*** DATA TO EXAMINE
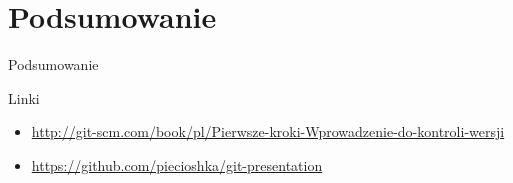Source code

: \documentclass{beamer}
\begin{document}

\section{Podsumowanie}

\begin{frame}{Podsumowanie}
\end{frame}

\begin{frame}{Linki}
\begin{itemize}
  \item \url{http://git-scm.com/book/pl/Pierwsze-kroki-Wprowadzenie-do-kontroli-wersji}
  \item \url{https://github.com/piecioshka/git-presentation}
\end{itemize}
\end{frame}
\end{document}
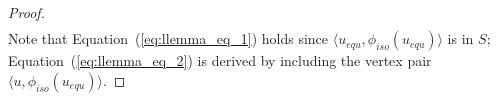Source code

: \begin{proof}
\begin{eqnarray}
    \end{eqnarray}
    Note that Equation~(\ref{eq:llemma_eq_1}) holds since $\langle u_{equ},\phi_{iso}(u_{equ}) \rangle$ is in $S$; Equation~(\ref{eq:llemma_eq_2}) is derived by including the vertex pair $\langle u, \phi_{iso}(u_{equ})\rangle$.
\end{proof}

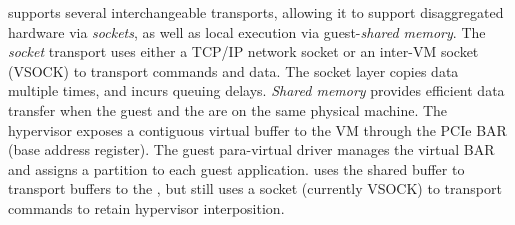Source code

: \model supports several interchangeable transports, allowing it to support disaggregated hardware via \emph{sockets}, as well as local execution via guest-\worker \emph{shared memory}.
The \emph{socket} transport uses either a TCP/IP network socket or an inter-VM socket (VSOCK) to transport commands and data.
The socket layer copies data multiple times, and incurs queuing delays.
\emph{Shared memory} provides efficient data transfer when the guest and the \worker are on the same physical machine.
The hypervisor exposes a contiguous virtual buffer to the VM through the \vdev PCIe BAR (base address register).
The guest para-virtual driver manages the virtual BAR and assigns a partition to each guest application.
\Model uses the shared buffer to transport buffers to the \worker,
but still uses a socket (currently VSOCK) to transport commands to retain hypervisor interposition.

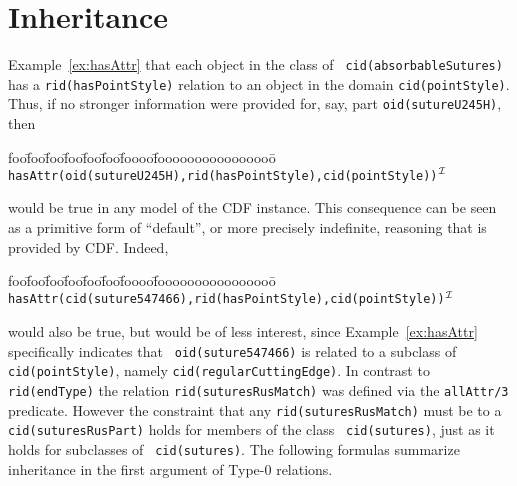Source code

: \section{Inheritance} \label{sec:inheritance}

Example~\ref{ex:hasAttr} that each object in the class of {\tt
cid(absorbableSutures)} has a {\tt rid(hasPointStyle)} relation to an
object in the domain {\tt cid(pointStyle)}.  Thus, if no stronger
information were provided for, say, part {\tt oid(sutureU245H)}, then
{\small 
\begin{tabbing}
foo\=foo\=foo\=foo\=foo\=foo\=foooo\=foooooooooooooooo\=\kill
\> {\tt hasAttr(oid(sutureU245H),rid(hasPointStyle),cid(pointStyle))}$^{{\cal I}}$
\end{tabbing} } 
\noindent would be true in any model of the CDF instance.  This
consequence can be seen as a primitive form of ``default'', or more
precisely indefinite, reasoning that is provided by CDF.  Indeed,
{\small 
\begin{tabbing}
foo\=foo\=foo\=foo\=foo\=foo\=foooo\=foooooooooooooooo\=\kill
\> {\tt
hasAttr(cid(suture547466),rid(hasPointStyle),cid(pointStyle))$^{{\cal I}}$} 
\end{tabbing} } 
\noindent would also be true, but would be of less interest, since
Example~\ref{ex:hasAttr} specifically indicates that {\tt
oid(suture547466)} is related to a subclass of {\tt cid(pointStyle)},
namely {\tt cid(regularCuttingEdge)}.  In contrast to {\tt
rid(endType)} the relation {\tt rid(suturesRusMatch)} was defined via
the {\tt allAttr/3} predicate.  
However the constraint that any {\tt rid(suturesRusMatch)} must be to
a {\tt cid(suturesRusPart)} holds for members of the class {\tt
cid(sutures)}, just as it holds for subclasses of {\tt
cid(sutures)}. 
The following formulas summarize inheritance in the
first argument of Type-0 relations.


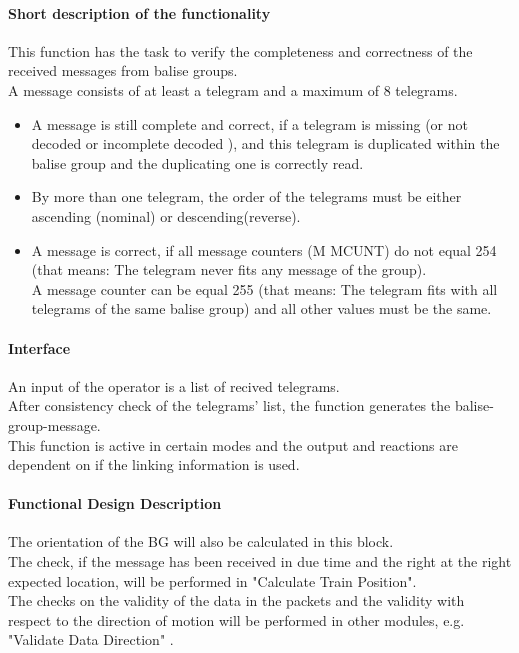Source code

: \paragraph{Short description of the functionality}
This function has the task  to verify the completeness and correctness of the received messages from balise groups.\\
A message consists of at least a telegram and a maximum of 8 telegrams.\\

\begin{itemize}
\item A message is still complete and correct, if a telegram is missing (or not decoded or incomplete decoded ), and this telegram is duplicated within the balise group and the duplicating one is correctly read.
\item By more than one telegram, the order of the telegrams must be either ascending (nominal) or descending(reverse).\\
\item A message is correct, if  all message counters (M MCUNT) do not equal 254 (that means: The telegram never fits any message of the group).\\ A message counter can be equal 255 (that means: The telegram fits with all telegrams of the same balise group) and all other values must be the same.\\
\end{itemize}

\paragraph{Interface}
An input of the operator is a list of recived telegrams. \\
After consistency check of the telegrams' list, the function generates the balise-group-message.\\
This function is active in certain modes and the output and reactions are dependent on if the linking information is used.\\

\paragraph{Functional Design Description}
The orientation of the BG will also be calculated in this block.\\
The check, if the message has been received in due time and the right at the right expected location, will be performed in "Calculate Train Position".\\
The checks on the validity of the data in the packets and the validity with respect to the direction of motion will be performed in other modules, e.g. "Validate Data Direction" .

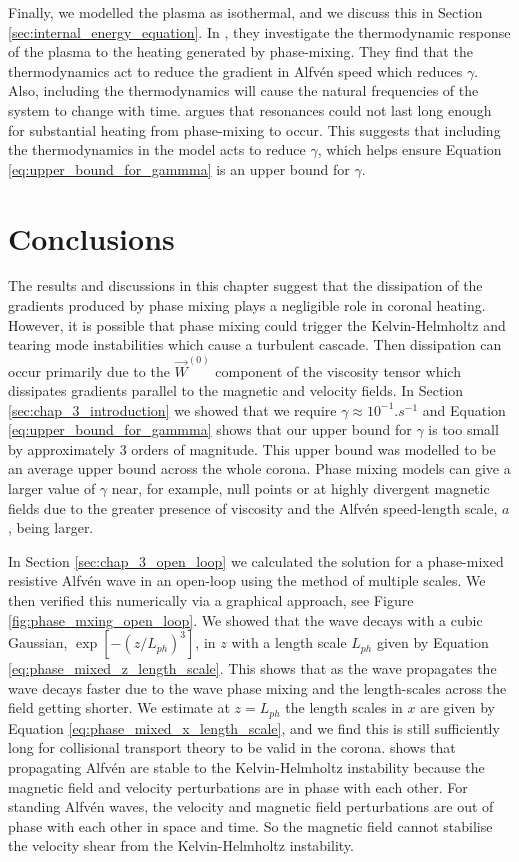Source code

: Finally, we modelled the plasma as isothermal, and we discuss this in Section \ref{sec:internal_energy_equation}. In \citet{Cargill2016}, they investigate the thermodynamic response of the plasma to the heating generated by phase-mixing. They find that the thermodynamics act to reduce the gradient in Alfv\'en speed which reduces $\gamma$. Also, including the thermodynamics will cause the natural frequencies of the system to change with time. \citet{Arregui2015} argues that resonances could not last long enough for substantial heating from phase-mixing to occur. This suggests that including the thermodynamics in the model acts to reduce $\gamma$, which helps ensure Equation \eqref{eq:upper_bound_for_gammma} is an upper bound for $\gamma$.

\section{Conclusions}

The results and discussions in this chapter suggest that the dissipation of the gradients produced by phase mixing plays a negligible role in coronal heating. However, it is possible that phase mixing could trigger the Kelvin-Helmholtz and tearing mode instabilities which cause a turbulent cascade. Then dissipation can occur primarily due to the $\vec{W}^{(0)}$ component of the viscosity tensor which dissipates gradients parallel to the magnetic and velocity fields. In Section \ref{sec:chap_3_introduction} we showed that we require $\gamma\approx10^{-1}\si{.s^{-1}}$ and Equation \eqref{eq:upper_bound_for_gammma} shows that our upper bound for $\gamma$ is too small by approximately 3 orders of magnitude. This upper bound was modelled to be an average upper bound across the whole corona. Phase mixing models can give a larger value of $\gamma$ near, for example, null points or at highly divergent magnetic fields due to the greater presence of viscosity and the Alfv\'en speed-length scale, $a$, being larger.

In Section \ref{sec:chap_3_open_loop} we calculated the solution for a phase-mixed resistive Alfv\'en wave in an open-loop using the method of multiple scales. We then verified this numerically via a graphical approach, see Figure \ref{fig:phase_mxing_open_loop}. We showed that the wave decays with a cubic Gaussian, $\exp[-(z/L_{ph})^3]$, in $z$ with a length scale $L_{ph}$ given by Equation \eqref{eq:phase_mixed_z_length_scale}. This shows that as the wave propagates the wave decays faster due to the wave phase mixing and the length-scales across the field getting shorter. We estimate at $z=L_{ph}$ the length scales in $x$ are given by Equation \eqref{eq:phase_mixed_x_length_scale}, and we find this is still sufficiently long for collisional transport theory to be valid in the corona. \citet{Heyvaerts1983} shows that propagating Alfv\'en are stable to the Kelvin-Helmholtz instability because the magnetic field and velocity perturbations are in phase with each other. For standing Alfv\'en waves, the velocity and magnetic field perturbations are out of phase with each other in space and time. So the magnetic field cannot stabilise the velocity shear from the Kelvin-Helmholtz instability.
******
## [ACTIVITY]
Would you reproduce, exactly and with nothing added, every line from the beginning of the entries above through the line that contains "The hypervisor exposes", both included, leaving out the pictures?

## [RESPONSE TO THE EXERCISE]
Source code

: \documentclass{beamer}
\begin{document}

\section{Podsumowanie}

\begin{frame}{Podsumowanie}
\end{frame}

\begin{frame}{Linki}
\begin{itemize}
  \item \url{http://git-scm.com/book/pl/Pierwsze-kroki-Wprowadzenie-do-kontroli-wersji}
  \item \url{https://github.com/piecioshka/git-presentation}
\end{itemize}
\end{frame}
\end{document}
Source code

: \begin{proof}
\begin{eqnarray}
    \end{eqnarray}
    Note that Equation~(\ref{eq:llemma_eq_1}) holds since $\langle u_{equ},\phi_{iso}(u_{equ}) \rangle$ is in $S$; Equation~(\ref{eq:llemma_eq_2}) is derived by including the vertex pair $\langle u, \phi_{iso}(u_{equ})\rangle$.
\end{proof}

Source code

: \model supports several interchangeable transports, allowing it to support disaggregated hardware via \emph{sockets}, as well as local execution via guest-\worker \emph{shared memory}.
The \emph{socket} transport uses either a TCP/IP network socket or an inter-VM socket (VSOCK) to transport commands and data.
The socket layer copies data multiple times, and incurs queuing delays.
\emph{Shared memory} provides efficient data transfer when the guest and the \worker are on the same physical machine.
The hypervisor exposes a contiguous virtual buffer to the VM through the \vdev PCIe BAR (base address register).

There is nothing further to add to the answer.